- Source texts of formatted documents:
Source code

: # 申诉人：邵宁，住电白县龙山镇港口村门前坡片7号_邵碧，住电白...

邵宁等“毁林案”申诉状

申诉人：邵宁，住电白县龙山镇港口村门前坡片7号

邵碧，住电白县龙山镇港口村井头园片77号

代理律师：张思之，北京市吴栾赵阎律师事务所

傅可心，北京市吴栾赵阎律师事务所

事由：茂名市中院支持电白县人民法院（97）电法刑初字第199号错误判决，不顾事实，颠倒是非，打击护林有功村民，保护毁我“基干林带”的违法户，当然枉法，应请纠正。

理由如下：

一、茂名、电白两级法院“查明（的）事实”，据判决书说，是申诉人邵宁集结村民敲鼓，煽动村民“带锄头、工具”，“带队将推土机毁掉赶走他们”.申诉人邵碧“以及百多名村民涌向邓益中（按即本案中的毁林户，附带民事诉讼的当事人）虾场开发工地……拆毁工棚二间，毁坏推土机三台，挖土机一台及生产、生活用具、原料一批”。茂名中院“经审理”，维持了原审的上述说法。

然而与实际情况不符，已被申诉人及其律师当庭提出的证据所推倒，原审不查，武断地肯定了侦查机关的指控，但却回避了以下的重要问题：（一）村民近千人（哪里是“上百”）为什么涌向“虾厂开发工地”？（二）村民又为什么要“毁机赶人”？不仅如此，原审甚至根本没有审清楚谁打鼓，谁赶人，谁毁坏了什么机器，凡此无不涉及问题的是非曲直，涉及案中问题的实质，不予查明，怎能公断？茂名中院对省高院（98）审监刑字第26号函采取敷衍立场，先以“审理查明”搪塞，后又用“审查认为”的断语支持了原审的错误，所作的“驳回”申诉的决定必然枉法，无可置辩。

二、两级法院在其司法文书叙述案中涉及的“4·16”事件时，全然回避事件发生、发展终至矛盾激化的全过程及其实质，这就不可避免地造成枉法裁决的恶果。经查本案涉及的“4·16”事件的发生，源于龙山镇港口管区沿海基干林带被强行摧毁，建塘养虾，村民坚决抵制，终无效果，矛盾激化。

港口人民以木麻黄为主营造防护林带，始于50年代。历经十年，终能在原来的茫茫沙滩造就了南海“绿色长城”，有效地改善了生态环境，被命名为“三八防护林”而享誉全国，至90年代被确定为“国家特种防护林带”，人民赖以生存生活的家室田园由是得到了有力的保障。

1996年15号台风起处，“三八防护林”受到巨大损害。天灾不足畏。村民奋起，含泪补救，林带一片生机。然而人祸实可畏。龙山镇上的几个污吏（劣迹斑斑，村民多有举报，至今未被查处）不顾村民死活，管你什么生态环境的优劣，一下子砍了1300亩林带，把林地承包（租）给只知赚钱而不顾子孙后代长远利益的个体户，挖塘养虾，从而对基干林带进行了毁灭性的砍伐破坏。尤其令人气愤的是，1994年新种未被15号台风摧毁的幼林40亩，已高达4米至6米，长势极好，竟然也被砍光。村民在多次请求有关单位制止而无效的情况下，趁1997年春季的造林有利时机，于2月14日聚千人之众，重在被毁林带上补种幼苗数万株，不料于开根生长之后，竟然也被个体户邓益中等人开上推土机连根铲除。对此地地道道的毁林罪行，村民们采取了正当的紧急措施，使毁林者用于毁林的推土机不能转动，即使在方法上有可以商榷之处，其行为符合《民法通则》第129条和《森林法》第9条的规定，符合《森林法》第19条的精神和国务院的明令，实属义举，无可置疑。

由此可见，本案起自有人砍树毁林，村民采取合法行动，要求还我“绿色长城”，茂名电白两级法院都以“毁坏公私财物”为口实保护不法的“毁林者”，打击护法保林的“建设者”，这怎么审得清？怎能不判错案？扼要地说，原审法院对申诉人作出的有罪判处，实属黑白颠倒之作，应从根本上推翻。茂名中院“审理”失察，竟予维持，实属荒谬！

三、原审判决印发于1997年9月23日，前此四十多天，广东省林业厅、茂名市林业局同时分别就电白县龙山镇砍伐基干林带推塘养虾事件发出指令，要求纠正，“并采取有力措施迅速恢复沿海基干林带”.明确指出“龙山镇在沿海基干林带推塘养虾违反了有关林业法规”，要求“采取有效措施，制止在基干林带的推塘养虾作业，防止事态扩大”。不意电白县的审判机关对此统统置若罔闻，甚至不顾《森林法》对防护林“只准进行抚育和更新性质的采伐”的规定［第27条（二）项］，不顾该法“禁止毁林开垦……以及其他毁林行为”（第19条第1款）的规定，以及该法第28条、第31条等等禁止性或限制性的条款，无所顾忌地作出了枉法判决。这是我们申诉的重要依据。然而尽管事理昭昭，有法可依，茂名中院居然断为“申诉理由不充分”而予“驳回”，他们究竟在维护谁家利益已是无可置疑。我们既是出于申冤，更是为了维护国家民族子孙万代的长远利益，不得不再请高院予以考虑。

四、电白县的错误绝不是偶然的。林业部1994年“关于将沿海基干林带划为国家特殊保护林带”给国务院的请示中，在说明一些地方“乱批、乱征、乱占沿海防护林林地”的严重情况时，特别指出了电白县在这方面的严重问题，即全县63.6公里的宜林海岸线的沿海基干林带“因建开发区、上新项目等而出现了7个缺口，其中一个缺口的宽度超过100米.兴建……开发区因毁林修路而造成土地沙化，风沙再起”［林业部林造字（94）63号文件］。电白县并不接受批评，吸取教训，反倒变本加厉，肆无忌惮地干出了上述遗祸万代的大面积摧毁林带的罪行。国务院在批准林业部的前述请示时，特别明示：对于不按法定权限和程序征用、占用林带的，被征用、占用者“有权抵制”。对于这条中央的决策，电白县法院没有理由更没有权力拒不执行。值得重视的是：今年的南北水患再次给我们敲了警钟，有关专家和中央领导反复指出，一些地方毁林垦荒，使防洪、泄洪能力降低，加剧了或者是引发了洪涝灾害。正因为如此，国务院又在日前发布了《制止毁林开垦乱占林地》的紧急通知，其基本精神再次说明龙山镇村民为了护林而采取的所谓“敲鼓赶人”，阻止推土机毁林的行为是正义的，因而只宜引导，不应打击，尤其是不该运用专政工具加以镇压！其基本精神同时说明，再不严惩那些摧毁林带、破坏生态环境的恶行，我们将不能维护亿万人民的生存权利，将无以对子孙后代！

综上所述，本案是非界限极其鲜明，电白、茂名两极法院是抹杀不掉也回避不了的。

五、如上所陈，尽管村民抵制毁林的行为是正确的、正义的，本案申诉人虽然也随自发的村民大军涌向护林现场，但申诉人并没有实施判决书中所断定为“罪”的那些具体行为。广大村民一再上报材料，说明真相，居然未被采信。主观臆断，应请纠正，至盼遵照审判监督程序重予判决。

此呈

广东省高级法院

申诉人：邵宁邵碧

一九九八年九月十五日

- EXERCISE:
Output each line of the data exactly as it stands above.

- RESULT FOR THIS EXERCISE:
Source code

: # 申诉人：邵宁，住电白县龙山镇港口村门前坡片7号_邵碧，住电白...

邵宁等“毁林案”申诉状

申诉人：邵宁，住电白县龙山镇港口村门前坡片7号

邵碧，住电白县龙山镇港口村井头园片77号

代理律师：张思之，北京市吴栾赵阎律师事务所

傅可心，北京市吴栾赵阎律师事务所

事由：茂名市中院支持电白县人民法院（97）电法刑初字第199号错误判决，不顾事实，颠倒是非，打击护林有功村民，保护毁我“基干林带”的违法户，当然枉法，应请纠正。

理由如下：

一、茂名、电白两级法院“查明（的）事实”，据判决书说，是申诉人邵宁集结村民敲鼓，煽动村民“带锄头、工具”，“带队将推土机毁掉赶走他们”.申诉人邵碧“以及百多名村民涌向邓益中（按即本案中的毁林户，附带民事诉讼的当事人）虾场开发工地……拆毁工棚二间，毁坏推土机三台，挖土机一台及生产、生活用具、原料一批”。茂名中院“经审理”，维持了原审的上述说法。

然而与实际情况不符，已被申诉人及其律师当庭提出的证据所推倒，原审不查，武断地肯定了侦查机关的指控，但却回避了以下的重要问题：（一）村民近千人（哪里是“上百”）为什么涌向“虾厂开发工地”？（二）村民又为什么要“毁机赶人”？不仅如此，原审甚至根本没有审清楚谁打鼓，谁赶人，谁毁坏了什么机器，凡此无不涉及问题的是非曲直，涉及案中问题的实质，不予查明，怎能公断？茂名中院对省高院（98）审监刑字第26号函采取敷衍立场，先以“审理查明”搪塞，后又用“审查认为”的断语支持了原审的错误，所作的“驳回”申诉的决定必然枉法，无可置辩。

二、两级法院在其司法文书叙述案中涉及的“4·16”事件时，全然回避事件发生、发展终至矛盾激化的全过程及其实质，这就不可避免地造成枉法裁决的恶果。经查本案涉及的“4·16”事件的发生，源于龙山镇港口管区沿海基干林带被强行摧毁，建塘养虾，村民坚决抵制，终无效果，矛盾激化。

港口人民以木麻黄为主营造防护林带，始于50年代。历经十年，终能在原来的茫茫沙滩造就了南海“绿色长城”，有效地改善了生态环境，被命名为“三八防护林”而享誉全国，至90年代被确定为“国家特种防护林带”，人民赖以生存生活的家室田园由是得到了有力的保障。

1996年15号台风起处，“三八防护林”受到巨大损害。天灾不足畏。村民奋起，含泪补救，林带一片生机。然而人祸实可畏。龙山镇上的几个污吏（劣迹斑斑，村民多有举报，至今未被查处）不顾村民死活，管你什么生态环境的优劣，一下子砍了1300亩林带，把林地承包（租）给只知赚钱而不顾子孙后代长远利益的个体户，挖塘养虾，从而对基干林带进行了毁灭性的砍伐破坏。尤其令人气愤的是，1994年新种未被15号台风摧毁的幼林40亩，已高达4米至6米，长势极好，竟然也被砍光。村民在多次请求有关单位制止而无效的情况下，趁1997年春季的造林有利时机，于2月14日聚千人之众，重在被毁林带上补种幼苗数万株，不料于开根生长之后，竟然也被个体户邓益中等人开上推土机连根铲除。对此地地道道的毁林罪行，村民们采取了正当的紧急措施，使毁林者用于毁林的推土机不能转动，即使在方法上有可以商榷之处，其行为符合《民法通则》第129条和《森林法》第9条的规定，符合《森林法》第19条的精神和国务院的明令，实属义举，无可置疑。

由此可见，本案起自有人砍树毁林，村民采取合法行动，要求还我“绿色长城”，茂名电白两级法院都以“毁坏公私财物”为口实保护不法的“毁林者”，打击护法保林的“建设者”，这怎么审得清？怎能不判错案？扼要地说，原审法院对申诉人作出的有罪判处，实属黑白颠倒之作，应从根本上推翻。茂名中院“审理”失察，竟予维持，实属荒谬！

三、原审判决印发于1997年9月23日，前此四十多天，广东省林业厅、茂名市林业局同时分别就电白县龙山镇砍伐基干林带推塘养虾事件发出指令，要求纠正，“并采取有力措施迅速恢复沿海基干林带”.明确指出“龙山镇在沿海基干林带推塘养虾违反了有关林业法规”，要求“采取有效措施，制止在基干林带的推塘养虾作业，防止事态扩大”。不意电白县的审判机关对此统统置若罔闻，甚至不顾《森林法》对防护林“只准进行抚育和更新性质的采伐”的规定［第27条（二）项］，不顾该法“禁止毁林开垦……以及其他毁林行为”（第19条第1款）的规定，以及该法第28条、第31条等等禁止性或限制性的条款，无所顾忌地作出了枉法判决。这是我们申诉的重要依据。然而尽管事理昭昭，有法可依，茂名中院居然断为“申诉理由不充分”而予“驳回”，他们究竟在维护谁家利益已是无可置疑。我们既是出于申冤，更是为了维护国家民族子孙万代的长远利益，不得不再请高院予以考虑。

四、电白县的错误绝不是偶然的。林业部1994年“关于将沿海基干林带划为国家特殊保护林带”给国务院的请示中，在说明一些地方“乱批、乱征、乱占沿海防护林林地”的严重情况时，特别指出了电白县在这方面的严重问题，即全县63.6公里的宜林海岸线的沿海基干林带“因建开发区、上新项目等而出现了7个缺口，其中一个缺口的宽度超过100米.兴建……开发区因毁林修路而造成土地沙化，风沙再起”［林业部林造字（94）63号文件］。电白县并不接受批评，吸取教训，反倒变本加厉，肆无忌惮地干出了上述遗祸万代的大面积摧毁林带的罪行。国务院在批准林业部的前述请示时，特别明示：对于不按法定权限和程序征用、占用林带的，被征用、占用者“有权抵制”。对于这条中央的决策，电白县法院没有理由更没有权力拒不执行。值得重视的是：今年的南北水患再次给我们敲了警钟，有关专家和中央领导反复指出，一些地方毁林垦荒，使防洪、泄洪能力降低，加剧了或者是引发了洪涝灾害。正因为如此，国务院又在日前发布了《制止毁林开垦乱占林地》的紧急通知，其基本精神再次说明龙山镇村民为了护林而采取的所谓“敲鼓赶人”，阻止推土机毁林的行为是正义的，因而只宜引导，不应打击，尤其是不该运用专政工具加以镇压！其基本精神同时说明，再不严惩那些摧毁林带、破坏生态环境的恶行，我们将不能维护亿万人民的生存权利，将无以对子孙后代！

综上所述，本案是非界限极其鲜明，电白、茂名两极法院是抹杀不掉也回避不了的。

五、如上所陈，尽管村民抵制毁林的行为是正确的、正义的，本案申诉人虽然也随自发的村民大军涌向护林现场，但申诉人并没有实施判决书中所断定为“罪”的那些具体行为。广大村民一再上报材料，说明真相，居然未被采信。主观臆断，应请纠正，至盼遵照审判监督程序重予判决。

此呈

广东省高级法院

申诉人：邵宁邵碧

一九九八年九月十五日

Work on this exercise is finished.